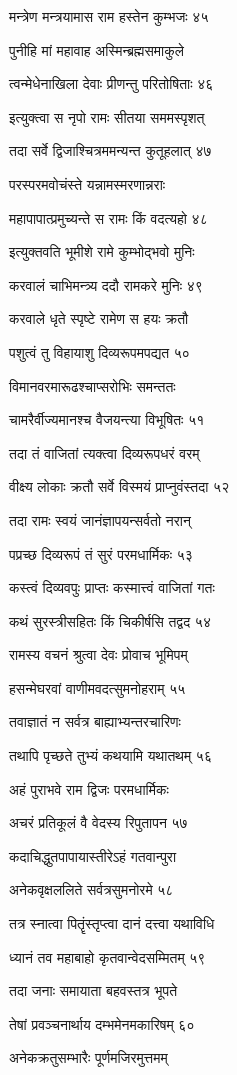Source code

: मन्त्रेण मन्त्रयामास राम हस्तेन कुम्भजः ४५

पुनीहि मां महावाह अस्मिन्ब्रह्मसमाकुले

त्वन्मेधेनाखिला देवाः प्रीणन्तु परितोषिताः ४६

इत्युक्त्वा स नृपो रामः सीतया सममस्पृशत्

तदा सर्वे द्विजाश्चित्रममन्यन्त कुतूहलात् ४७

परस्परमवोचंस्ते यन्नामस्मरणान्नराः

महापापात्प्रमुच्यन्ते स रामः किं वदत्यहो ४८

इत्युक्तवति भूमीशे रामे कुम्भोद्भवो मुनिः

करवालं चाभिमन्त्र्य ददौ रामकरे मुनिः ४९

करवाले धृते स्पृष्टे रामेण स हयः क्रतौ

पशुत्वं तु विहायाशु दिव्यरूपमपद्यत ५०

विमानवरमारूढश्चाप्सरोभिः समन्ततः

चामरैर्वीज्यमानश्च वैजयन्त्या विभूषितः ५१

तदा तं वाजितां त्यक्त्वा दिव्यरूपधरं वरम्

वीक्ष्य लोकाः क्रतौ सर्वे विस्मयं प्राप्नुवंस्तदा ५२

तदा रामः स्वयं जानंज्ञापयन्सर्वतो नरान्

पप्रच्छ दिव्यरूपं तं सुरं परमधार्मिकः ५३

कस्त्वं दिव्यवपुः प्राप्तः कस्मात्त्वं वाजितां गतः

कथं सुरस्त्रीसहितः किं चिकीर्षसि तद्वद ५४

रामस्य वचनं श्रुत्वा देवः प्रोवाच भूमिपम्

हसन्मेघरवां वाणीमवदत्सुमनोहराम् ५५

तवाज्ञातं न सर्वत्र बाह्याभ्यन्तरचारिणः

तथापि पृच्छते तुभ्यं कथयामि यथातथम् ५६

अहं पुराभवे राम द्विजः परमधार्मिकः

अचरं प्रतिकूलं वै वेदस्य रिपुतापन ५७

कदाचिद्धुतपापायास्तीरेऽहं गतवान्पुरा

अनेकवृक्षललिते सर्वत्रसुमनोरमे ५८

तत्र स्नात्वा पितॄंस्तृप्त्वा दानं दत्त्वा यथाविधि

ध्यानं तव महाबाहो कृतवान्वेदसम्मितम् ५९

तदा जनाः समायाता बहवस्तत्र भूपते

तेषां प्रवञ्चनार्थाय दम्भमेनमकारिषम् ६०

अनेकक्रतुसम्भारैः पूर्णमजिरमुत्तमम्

# # # # #

Prompt >> Each line of the data that includes "परमध" counts once; say how many there are, giving nothing but the number.

The completed task >> 2